● Work to be completed
Read the entries below and pull out each line with the string "state".

● Excerpted records
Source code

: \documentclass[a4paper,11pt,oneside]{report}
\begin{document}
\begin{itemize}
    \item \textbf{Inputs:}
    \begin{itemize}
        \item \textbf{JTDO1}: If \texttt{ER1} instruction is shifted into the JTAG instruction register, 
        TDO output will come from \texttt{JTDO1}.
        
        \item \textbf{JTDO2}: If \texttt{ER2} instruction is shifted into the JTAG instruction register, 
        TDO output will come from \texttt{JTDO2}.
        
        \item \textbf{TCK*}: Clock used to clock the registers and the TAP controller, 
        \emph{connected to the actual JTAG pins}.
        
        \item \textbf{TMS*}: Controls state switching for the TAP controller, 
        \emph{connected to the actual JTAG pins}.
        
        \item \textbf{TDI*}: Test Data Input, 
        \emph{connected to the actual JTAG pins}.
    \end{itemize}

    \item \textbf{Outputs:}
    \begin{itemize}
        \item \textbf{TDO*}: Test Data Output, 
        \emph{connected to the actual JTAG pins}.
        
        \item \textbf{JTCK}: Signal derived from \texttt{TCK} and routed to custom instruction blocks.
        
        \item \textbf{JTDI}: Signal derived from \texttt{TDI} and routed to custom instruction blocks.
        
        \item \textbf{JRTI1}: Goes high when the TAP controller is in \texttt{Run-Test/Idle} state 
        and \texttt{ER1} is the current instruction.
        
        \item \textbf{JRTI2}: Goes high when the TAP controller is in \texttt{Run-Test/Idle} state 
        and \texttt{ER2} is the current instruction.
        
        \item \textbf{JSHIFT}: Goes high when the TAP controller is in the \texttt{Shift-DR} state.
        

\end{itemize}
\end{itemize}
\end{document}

* * *

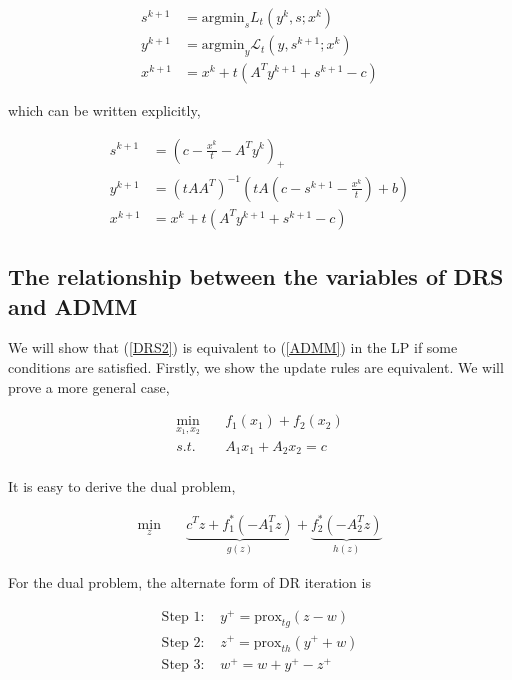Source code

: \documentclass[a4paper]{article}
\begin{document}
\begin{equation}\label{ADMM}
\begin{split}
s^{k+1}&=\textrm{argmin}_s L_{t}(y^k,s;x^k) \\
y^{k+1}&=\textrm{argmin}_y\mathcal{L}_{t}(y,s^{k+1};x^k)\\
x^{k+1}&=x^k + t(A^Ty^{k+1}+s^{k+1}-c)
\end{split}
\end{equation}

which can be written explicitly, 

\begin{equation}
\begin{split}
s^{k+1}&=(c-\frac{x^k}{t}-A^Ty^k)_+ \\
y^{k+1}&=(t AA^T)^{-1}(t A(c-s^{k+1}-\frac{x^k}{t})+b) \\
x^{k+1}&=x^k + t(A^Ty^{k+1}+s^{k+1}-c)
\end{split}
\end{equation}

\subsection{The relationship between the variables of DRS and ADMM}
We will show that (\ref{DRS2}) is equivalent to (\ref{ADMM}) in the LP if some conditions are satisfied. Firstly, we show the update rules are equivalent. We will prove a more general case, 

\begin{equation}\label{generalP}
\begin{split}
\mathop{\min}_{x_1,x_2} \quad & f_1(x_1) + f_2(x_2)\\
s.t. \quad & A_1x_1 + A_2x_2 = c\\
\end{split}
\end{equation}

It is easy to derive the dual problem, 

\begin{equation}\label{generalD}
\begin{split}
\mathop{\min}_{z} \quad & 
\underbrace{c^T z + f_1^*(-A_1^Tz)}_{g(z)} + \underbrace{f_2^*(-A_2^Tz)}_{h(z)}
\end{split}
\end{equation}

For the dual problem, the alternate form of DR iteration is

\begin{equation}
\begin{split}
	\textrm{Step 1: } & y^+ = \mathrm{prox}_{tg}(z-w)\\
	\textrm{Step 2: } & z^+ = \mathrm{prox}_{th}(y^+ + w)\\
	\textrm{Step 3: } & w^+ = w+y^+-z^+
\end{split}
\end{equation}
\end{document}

---

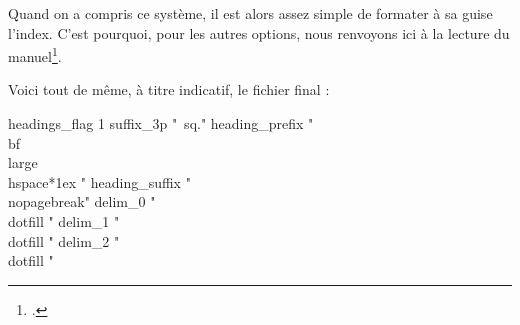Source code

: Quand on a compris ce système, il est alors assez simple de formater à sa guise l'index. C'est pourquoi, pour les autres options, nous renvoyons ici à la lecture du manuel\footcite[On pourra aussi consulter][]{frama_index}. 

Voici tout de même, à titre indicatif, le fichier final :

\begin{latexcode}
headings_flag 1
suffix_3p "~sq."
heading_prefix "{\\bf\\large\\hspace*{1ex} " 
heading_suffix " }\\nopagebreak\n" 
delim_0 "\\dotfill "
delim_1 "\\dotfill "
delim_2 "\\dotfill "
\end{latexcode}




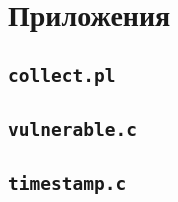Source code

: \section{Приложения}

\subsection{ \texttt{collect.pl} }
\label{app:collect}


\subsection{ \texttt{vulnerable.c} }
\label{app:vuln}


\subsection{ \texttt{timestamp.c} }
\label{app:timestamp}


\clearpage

● Task solution
        \item \textbf{TMS*}: Controls state switching for the TAP controller, 
        \item \textbf{JRTI1}: Goes high when the TAP controller is in \texttt{Run-Test/Idle} state 
        \item \textbf{JRTI2}: Goes high when the TAP controller is in \texttt{Run-Test/Idle} state 
        \item \textbf{JSHIFT}: Goes high when the TAP controller is in the \texttt{Shift-DR} state.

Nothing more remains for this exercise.